About ten years ago, College Football
stuck us with inaugurated this BCS madness in their quest to make more money crown the true football champion without having a true March Madness style playoff which would probably make less money. They somehow managed to get the Madness part, but not the playoff.
I find the idea of a limited playoff system of not more than 4 to 8 teams to be palatable. I do not like the idea of a full blown playoff system, however. People ballyhoo the argument that a playoff system would devalue the regular season, but I know for a fact that that is indeed the case. When I was at Carson Newman, a Div. II school where there is a bona fide playoff, attendance would double for playoff games. I can't tell you how many students I've had conversations with who would only attend the playoff games because "that's when it counted."
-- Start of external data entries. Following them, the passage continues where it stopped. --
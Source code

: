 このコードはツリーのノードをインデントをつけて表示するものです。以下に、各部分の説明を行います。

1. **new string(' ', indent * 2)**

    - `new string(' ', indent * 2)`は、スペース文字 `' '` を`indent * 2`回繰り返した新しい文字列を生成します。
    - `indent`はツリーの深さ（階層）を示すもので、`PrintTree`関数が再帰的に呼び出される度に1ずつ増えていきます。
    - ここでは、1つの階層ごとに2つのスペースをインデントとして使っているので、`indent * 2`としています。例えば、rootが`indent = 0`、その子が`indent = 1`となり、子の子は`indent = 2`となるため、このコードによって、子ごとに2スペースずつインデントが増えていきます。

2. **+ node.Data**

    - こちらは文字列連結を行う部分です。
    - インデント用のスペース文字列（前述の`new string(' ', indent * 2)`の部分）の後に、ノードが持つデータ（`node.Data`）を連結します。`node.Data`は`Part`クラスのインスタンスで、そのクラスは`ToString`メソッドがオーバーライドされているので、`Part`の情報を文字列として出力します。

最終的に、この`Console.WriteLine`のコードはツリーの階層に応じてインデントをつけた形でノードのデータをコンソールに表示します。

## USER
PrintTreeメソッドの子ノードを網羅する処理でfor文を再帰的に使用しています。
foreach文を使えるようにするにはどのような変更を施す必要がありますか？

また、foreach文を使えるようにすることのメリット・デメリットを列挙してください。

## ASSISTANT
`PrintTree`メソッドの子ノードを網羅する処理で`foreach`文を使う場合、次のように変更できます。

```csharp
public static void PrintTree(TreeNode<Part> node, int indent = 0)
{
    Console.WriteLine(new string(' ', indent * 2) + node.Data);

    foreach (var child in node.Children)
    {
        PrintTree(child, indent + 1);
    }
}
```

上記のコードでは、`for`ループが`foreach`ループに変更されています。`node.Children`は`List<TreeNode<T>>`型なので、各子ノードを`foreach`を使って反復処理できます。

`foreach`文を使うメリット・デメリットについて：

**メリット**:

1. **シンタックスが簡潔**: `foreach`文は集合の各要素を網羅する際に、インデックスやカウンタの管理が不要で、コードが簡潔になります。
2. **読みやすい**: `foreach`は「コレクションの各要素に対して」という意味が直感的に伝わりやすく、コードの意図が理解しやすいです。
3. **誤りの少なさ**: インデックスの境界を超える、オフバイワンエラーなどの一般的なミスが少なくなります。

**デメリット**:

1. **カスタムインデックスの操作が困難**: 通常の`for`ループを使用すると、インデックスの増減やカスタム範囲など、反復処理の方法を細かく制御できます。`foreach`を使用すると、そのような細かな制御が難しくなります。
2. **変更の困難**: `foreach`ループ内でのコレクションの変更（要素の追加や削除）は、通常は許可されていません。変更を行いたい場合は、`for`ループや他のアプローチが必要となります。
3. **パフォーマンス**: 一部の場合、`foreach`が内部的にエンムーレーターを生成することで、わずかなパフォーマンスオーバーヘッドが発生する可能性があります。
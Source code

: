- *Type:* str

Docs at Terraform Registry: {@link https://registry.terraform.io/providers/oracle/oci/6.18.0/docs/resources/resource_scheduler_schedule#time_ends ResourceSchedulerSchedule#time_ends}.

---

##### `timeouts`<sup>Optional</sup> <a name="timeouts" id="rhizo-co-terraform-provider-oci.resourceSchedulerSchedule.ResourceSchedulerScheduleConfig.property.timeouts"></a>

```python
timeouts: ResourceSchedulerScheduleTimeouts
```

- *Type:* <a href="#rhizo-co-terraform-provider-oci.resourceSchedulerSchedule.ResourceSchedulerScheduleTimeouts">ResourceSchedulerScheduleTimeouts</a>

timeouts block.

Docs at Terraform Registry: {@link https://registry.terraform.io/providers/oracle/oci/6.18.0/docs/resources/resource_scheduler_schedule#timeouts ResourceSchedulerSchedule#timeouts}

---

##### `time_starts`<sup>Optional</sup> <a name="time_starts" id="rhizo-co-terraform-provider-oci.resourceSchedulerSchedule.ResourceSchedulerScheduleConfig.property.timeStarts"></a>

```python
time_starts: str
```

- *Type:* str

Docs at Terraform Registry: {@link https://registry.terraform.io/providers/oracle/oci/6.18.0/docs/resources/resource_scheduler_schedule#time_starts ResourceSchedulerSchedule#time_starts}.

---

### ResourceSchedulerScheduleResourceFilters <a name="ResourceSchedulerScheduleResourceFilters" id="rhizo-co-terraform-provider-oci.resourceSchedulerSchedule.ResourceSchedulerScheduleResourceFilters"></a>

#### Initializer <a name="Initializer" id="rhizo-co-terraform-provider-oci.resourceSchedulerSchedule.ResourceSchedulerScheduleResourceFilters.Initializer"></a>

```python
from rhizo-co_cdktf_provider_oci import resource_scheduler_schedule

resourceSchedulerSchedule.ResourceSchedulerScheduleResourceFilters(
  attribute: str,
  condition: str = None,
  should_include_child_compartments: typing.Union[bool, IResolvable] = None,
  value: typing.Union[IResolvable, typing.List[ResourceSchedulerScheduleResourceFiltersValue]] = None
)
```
And as Mandel points out in his editorial, I hate the idea of the traditional in-state rivalry games which are usually the last games of the regular season being played by the scrub teams because the starters are being rested for the playoffs. From my time at a Division II school, I know for a fact this is also accurate if the team(s) already has the playoff spot locked up.
I also do not think that once the Pandora's box of Playoffs gets started, even if it starts with a seemingly innocuous 4 team mini-playoff, it will balloon to a full blown March Madness style bracket in short order because the NCAA will soon realize that the other traditional bowls of has-beens will stop raking in the dough. To recoup that, they will have to massively expand the playoff pool.
That having been said, I do not really care all that much for the BCS system either, as it was a half-hearted attempt to create a playoff-less playoff in the hopes of staving off a split national championship like Michigan/Nebraska in '97 (the last year before the BCS was instituted).
I've never cared for this blood thirsty "We have to have a winner and a loser" winner-take-all mentality that seems to permeate football, and all sports for that matter, these days. I have always detested the unlimited overtime rule. To me, that seems to completely defeat the purpose of a regular game clock. I was perfectly happy with the old fashioned tie. If time runs out and it's tied, then so be it. Deal with it. It is just a game.
I say this about overtimes primarily for safety reasons. I think eventually they will put a cap on the number of overtimes, because when it gets over about 2 or 3 overtimes, the game becomes so dangerous because fatigue sets in. Some kid is going to die of heat stroke or something after a 4+ overtime game at some point. Unfortunately, I think it will take some kid's death to change the rule.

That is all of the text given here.